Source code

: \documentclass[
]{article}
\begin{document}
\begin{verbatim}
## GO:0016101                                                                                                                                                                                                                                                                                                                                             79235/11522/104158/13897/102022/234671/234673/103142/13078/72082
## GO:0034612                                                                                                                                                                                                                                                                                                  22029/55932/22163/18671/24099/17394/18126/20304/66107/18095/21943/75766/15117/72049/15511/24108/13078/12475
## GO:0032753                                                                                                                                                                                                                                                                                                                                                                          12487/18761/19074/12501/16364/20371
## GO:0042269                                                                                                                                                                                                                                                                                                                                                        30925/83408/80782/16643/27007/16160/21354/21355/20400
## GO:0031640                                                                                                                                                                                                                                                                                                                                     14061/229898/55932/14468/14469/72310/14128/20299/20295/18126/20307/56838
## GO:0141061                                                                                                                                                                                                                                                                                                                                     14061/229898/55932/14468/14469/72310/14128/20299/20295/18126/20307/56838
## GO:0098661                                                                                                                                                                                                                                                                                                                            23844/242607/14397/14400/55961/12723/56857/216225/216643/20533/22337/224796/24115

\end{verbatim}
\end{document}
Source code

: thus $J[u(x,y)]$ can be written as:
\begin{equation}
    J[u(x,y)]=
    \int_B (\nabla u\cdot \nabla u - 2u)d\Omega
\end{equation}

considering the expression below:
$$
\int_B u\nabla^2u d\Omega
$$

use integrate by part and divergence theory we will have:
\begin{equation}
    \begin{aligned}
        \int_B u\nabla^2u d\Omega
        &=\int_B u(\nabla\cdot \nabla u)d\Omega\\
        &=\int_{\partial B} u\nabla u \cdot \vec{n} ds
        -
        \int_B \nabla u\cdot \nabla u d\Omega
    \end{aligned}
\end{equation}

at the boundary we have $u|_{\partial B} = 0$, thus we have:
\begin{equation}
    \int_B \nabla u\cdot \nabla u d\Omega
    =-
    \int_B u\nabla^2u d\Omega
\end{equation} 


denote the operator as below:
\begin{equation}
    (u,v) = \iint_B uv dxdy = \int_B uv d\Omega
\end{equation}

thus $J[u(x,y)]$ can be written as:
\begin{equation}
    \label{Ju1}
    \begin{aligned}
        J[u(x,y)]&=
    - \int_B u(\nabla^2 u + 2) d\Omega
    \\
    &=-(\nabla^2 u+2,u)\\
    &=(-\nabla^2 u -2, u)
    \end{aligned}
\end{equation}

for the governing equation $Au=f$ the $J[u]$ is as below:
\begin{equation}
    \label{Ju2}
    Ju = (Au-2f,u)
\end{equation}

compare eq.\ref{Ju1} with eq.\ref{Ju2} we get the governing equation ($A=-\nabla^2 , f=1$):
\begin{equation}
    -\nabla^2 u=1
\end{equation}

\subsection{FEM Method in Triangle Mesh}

* * *

• **TASK DIRECTIONS**
Check each line of the data for "thus". Copy the lines where it turns up.

• **ANSWER SPACE**
: thus $J[u(x,y)]$ can be written as:
at the boundary we have $u|_{\partial B} = 0$, thus we have:
thus $J[u(x,y)]$ can be written as:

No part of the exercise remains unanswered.